15/09/2013  La Camera ha ratificato all'unanimità il Trattato sul commercio delle armi approvato dall'Onu lo scorso aprile. Ora tocca al Senato. Il testo prevede regole più rigide sull'export. Il plauso delle associazioni pacifiste, che però chiedono di fare di più.

Il 12 settembre è stato un bel giorno per la Camera dei Deputati. Il perché lo spiega la Presidente Laura Boldrini: «È un segno importante il voto unanime con il quale la Camera ha ratificato il Trattato sul commercio delle armi che le Nazioni Unite hanno approvato ad aprile. Un tema di grande rilievo etico ed economico, sul quale è intervenuto con parole di straordinaria efficacia ed autorevolezza anche Papa Francesco».

Ora la palla passa al Senato, ma Montecitorio ha dato il disco verde; il disegno di legge, frutto sia di iniziativa governativa che di proposte parlamentari, ratifica il Trattato che obbliga i Paesi contraenti a imporre regole ai costruttori di materiale bellico, a combattere il mercato illegale e a regolamentare l’esportazione delle armi convenzionali.

Responsabilizza i governi: non impedisce il commercio delle armi, ma prevede che ogni Paese debba valutare, prima di qualsiasi transazione, se le armi vendute rischiano di essere utilizzate per aggirare un embargo internazionale, per commettere “gravi violazioni” dei diritti umani, o cadere nelle mani di terroristi.

All’Assemblea generale dell’Onu, il Trattato è stato adottato con 154 voti a favore, tre contrari (Siria, Corea del Nord e Iran) e 23 astenuti fra i quali Russia e Cina. Per entrare in vigore, deve essere ratificato da almeno 50 Stati: se il Senato sarà veloce, l’Italia potrebbe diventare la quinta nazione, dopo Islanda, Antigua e Barbuda, Nigeria e Guyana.

Il mercato delle armi vale 60 miliardi di dollari l'anno

Soddisfazione è stata espressa da associazioni come Amnesty International e Rete Italiana per il Disarmo che da tempo chiedono la regolamentazione sui trasferimenti di armamenti e che in questi giorni hanno ricordato come in Siria si sparasse anche con armi italiani e munizioni prodotte a Brescia e Lecco.

Secondo Amnesty, il giro d’affari per la compravendita di armi è intorno ai 60 miliardi di dollari e ogni anno il loro utilizzo provoca nel mondo almeno 500.000 morti. Control Arms, la coalizione internazionale di cui la Rete Disarmo è il partner italiano, ha fatto i conti: ogni minuto una persona muore per la violenza armata, nello stesso minuto vengono prodotte 15 nuove armi.
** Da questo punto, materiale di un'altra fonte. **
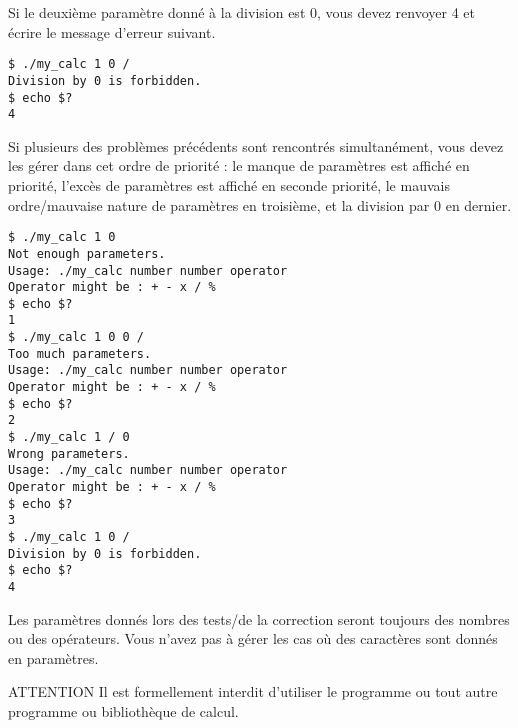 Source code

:\noindent Si le deuxième paramètre donné à la division est 0, vous devez renvoyer 4 et écrire le message d'erreur suivant.

\bigskip

\noindent {}

\bigskip

\lstset{language=sh}
\begin{lstlisting}[frame=single,title={Cas d'erreur 4 : division par 0}]
$ ./my_calc 1 0 /
Division by 0 is forbidden.
$ echo $?
4
\end{lstlisting}

\bigskip

\noindent Si plusieurs des problèmes précédents sont rencontrés simultanément, vous devez les gérer dans cet ordre de priorité : le manque de paramètres est affiché en priorité, l'excès de paramètres est affiché en seconde priorité, le mauvais ordre/mauvaise nature de paramètres en troisième, et la division par 0 en dernier.

\bigskip

\lstset{language=sh}
\begin{lstlisting}[frame=single,title={Cas d'erreurs : ordre des erreurs}]
$ ./my_calc 1 0
Not enough parameters.
Usage: ./my_calc number number operator
Operator might be : + - x / %
$ echo $?
1
$ ./my_calc 1 0 0 /
Too much parameters.
Usage: ./my_calc number number operator
Operator might be : + - x / %
$ echo $?
2
$ ./my_calc 1 / 0
Wrong parameters.
Usage: ./my_calc number number operator
Operator might be : + - x / %
$ echo $?
3
$ ./my_calc 1 0 /
Division by 0 is forbidden.
$ echo $?
4
\end{lstlisting}

\bigskip

\noindent Les paramètres donnés lors des tests/de la correction seront toujours des nombres ou des opérateurs.
Vous n'avez pas à gérer les cas où des caractères sont donnés en paramètres.

\bigskip

\begin{RedBoxTitle}{ATTENTION}
    Il est formellement interdit d'utiliser le programme  ou tout autre programme ou bibliothèque de calcul.
\end{RedBoxTitle} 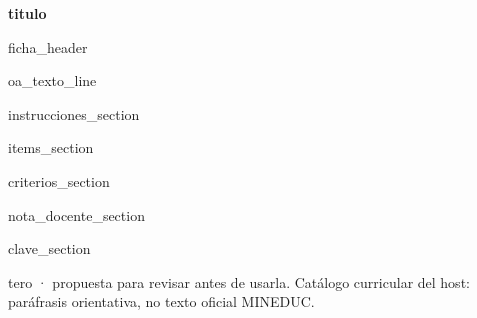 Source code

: \documentclass[11pt,a4paper]{article}
\begin{document}
{\LARGE\bfseries {{titulo}}}

\vspace{0.25em}
{{ficha_header}}

\vspace{0.5em}
{{oa_texto_line}}

{{instrucciones_section}}

{{items_section}}

{{criterios_section}}

{{nota_docente_section}}

{{clave_section}}

\vfill
{\footnotesize tero · propuesta para revisar antes de usarla. Catálogo curricular del host: paráfrasis orientativa, no texto oficial MINEDUC.}
\end{document}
Sebbene la positività del Trattato non sia assolutamente messa in discussione, la Rete Disarmo ne ricorda tuttavia un limite: «La sua adozione riguarda solo i principali sistemi d’arma, le armi leggere e di piccolo calibro, mentre permane solo una serie di limitate forme di controllo sulle munizioni e sulle componenti di armi e restano esclusi sia le armi da fuoco che non hanno un esclusivo uso militare, sia i trasferimenti di armi all’interno di accordi governativi e programmi di assistenza e cooperazione militari. Questi elementi ci convincono a non accontentarci del risultato, ma a continuare il lavoro soprattutto in termini di miglioramento futuro del testo e di organizzazione adeguata dei meccanismi della sua implementazione».
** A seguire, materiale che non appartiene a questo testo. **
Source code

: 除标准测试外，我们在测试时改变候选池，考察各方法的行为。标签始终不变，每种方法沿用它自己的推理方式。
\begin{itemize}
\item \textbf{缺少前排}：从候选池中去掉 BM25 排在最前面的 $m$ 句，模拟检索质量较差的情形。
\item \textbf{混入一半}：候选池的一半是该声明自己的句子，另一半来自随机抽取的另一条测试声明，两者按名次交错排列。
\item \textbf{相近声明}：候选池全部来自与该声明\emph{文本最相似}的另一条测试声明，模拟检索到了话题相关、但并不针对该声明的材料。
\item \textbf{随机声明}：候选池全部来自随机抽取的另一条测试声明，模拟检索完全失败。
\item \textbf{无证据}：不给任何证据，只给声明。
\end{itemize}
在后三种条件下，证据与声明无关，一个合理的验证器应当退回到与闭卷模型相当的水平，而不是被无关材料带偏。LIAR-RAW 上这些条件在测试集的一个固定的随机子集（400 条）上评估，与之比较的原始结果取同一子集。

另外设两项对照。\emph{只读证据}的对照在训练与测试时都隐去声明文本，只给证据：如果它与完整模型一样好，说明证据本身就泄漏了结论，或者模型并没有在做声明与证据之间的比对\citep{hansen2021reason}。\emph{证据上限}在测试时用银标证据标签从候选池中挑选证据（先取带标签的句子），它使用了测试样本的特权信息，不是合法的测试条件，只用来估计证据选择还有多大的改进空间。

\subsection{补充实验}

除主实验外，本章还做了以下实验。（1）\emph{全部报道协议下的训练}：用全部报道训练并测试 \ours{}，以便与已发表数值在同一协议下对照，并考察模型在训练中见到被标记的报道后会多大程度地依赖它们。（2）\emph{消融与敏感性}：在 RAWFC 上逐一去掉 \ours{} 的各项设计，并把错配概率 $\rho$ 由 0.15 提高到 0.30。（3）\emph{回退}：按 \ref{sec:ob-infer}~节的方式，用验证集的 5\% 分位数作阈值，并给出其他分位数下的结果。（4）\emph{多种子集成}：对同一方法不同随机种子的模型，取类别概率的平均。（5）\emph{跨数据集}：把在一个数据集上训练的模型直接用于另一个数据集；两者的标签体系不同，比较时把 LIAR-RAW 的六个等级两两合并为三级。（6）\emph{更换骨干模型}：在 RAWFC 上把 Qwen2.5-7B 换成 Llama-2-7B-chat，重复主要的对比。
Da Giorgio Beretta, analista della Rete, arriva una proposta: «Ci aspettiamo che il Governo italiano, una volta ratificato il testo, si faccia subito promotore di simili ratifiche sia all’Unione Europea sia presso la Nato. I Paesi aderenti alle due principali alleanze del nostro Paese - Usa compresi - non possono affermare di voler promuovere la pace e la sicurezza internazionale se non ratificano un Trattato che intende prevenire il commercio illegale di armi». L’Unione Europea potrebbe garantire da sola più della metà delle cinquanta ratifiche necessarie all’entrata in vigore.